Pursuant to Code of Civil Procedure section 2033.220:

(a) Each answer in a response to requests for admission shall be as complete and straightforward as the information reasonably available to the responding party permits.

(b) Each answer shall:

(1) Admit so much of the matter involved in the request as is true, either as expressed in the request itself or as reasonably and clearly qualified by the responding party.

(2) Deny so much of the matter involved in the request as is untrue.

(3) Specify so much of the matter involved in the request as to the truth of which the responding party lacks sufficient information or knowledge.

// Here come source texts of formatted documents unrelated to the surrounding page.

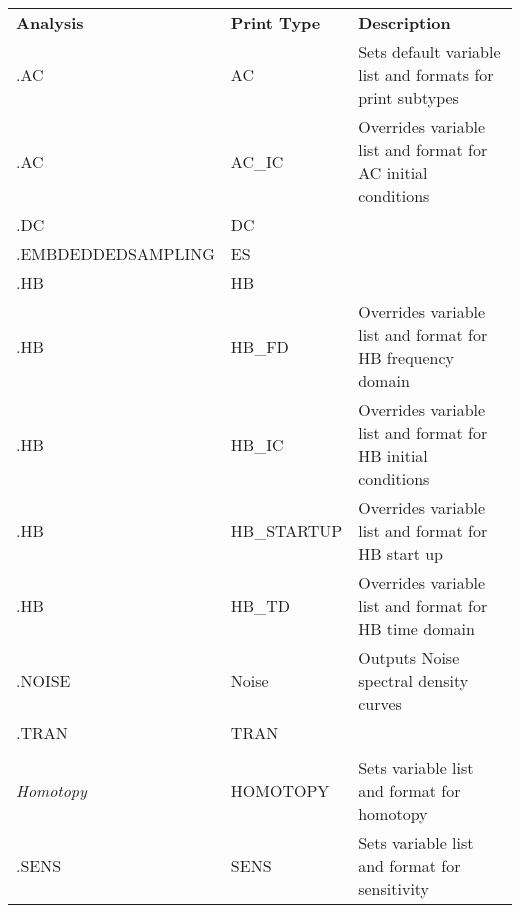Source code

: 

{
\renewcommand{\arraystretch}{1.2}
\begin{tabular}{>{\ttfamily\small}m{1.5in}<{\normalfont}>{\ttfamily\small}m{0.75in}<{\normalfont}m{2.25in}@{}}
  \rowcolor{XyceDarkBlue}
  \color{white}\normalfont\bf Analysis &
  \color{white}\bf Print Type &
  \color{white}\bf Description \\
.AC & AC & Sets default variable list and formats for print subtypes \\ \hline
.AC & AC\_IC & Overrides variable list and format for AC initial conditions \\ \hline
.DC & DC &  \\ \hline
.EMBDEDDEDSAMPLING & ES & \\ \hline
.HB & HB & \\ \hline
.HB & HB\_FD & Overrides variable list and format for HB frequency domain \\ \hline
.HB & HB\_IC & Overrides variable list and format for HB initial conditions \\ \hline
.HB & HB\_STARTUP & Overrides variable list and format for HB start up \\ \hline
.HB & HB\_TD & Overrides variable list and format for HB time domain \\ \hline
.NOISE & Noise & Outputs Noise spectral density curves\\ \hline
.TRAN & TRAN &  \\ \hline
\multicolumn{3}{c}{\smallskip\color{XyceDarkBlue}\em\bfseries Specialized Output Commands} \\
\emph{Homotopy} & HOMOTOPY & Sets variable list and format for homotopy \\ \hline
.SENS & SENS & Sets variable list and format for sensitivity \\ \hline
\end{tabular}
}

(c) If a responding party gives lack of information or knowledge as a reason for a failure to admit all or part of a request for admission, that party shall state in the answer that a reasonable inquiry concerning the matter in the particular request has been made, and that the information known or readily obtainable is insufficient to enable that party to admit the matter.

(CCP § 2033.220.)

 

Discussion

            Plaintiff seeks to compel Defendant’s further response to RFAs No. 5 and 14.

 

Meet and Confer

A motion to compel further responses “shall be accompanied by a meet and confer declaration under Section 2016.040.”  (CCP § 2033.290(b)(1).)  “A meet and confer declaration in support of a motion shall state facts showing a reasonable and good faith attempt at an informal resolution of each issue presented by the motion.”  (CCP § 2016.040.)  “The level of effort at informal resolution which satisfies the ‘reasonable and good faith attempt’ standard depends upon the circumstances. In a larger, more complex discovery context, a greater effort at informal resolution may be warranted. In a simpler, or more narrowly focused case, a more modest effort may suffice. The history of the litigation, the nature of the interaction between counsel, the nature of the issues, the type and scope of discovery requested, the prospects for success and other similar factors can be relevant.”  (Obregon v. Superior Court (1998) 67 Cal.App.4th 424, 431.)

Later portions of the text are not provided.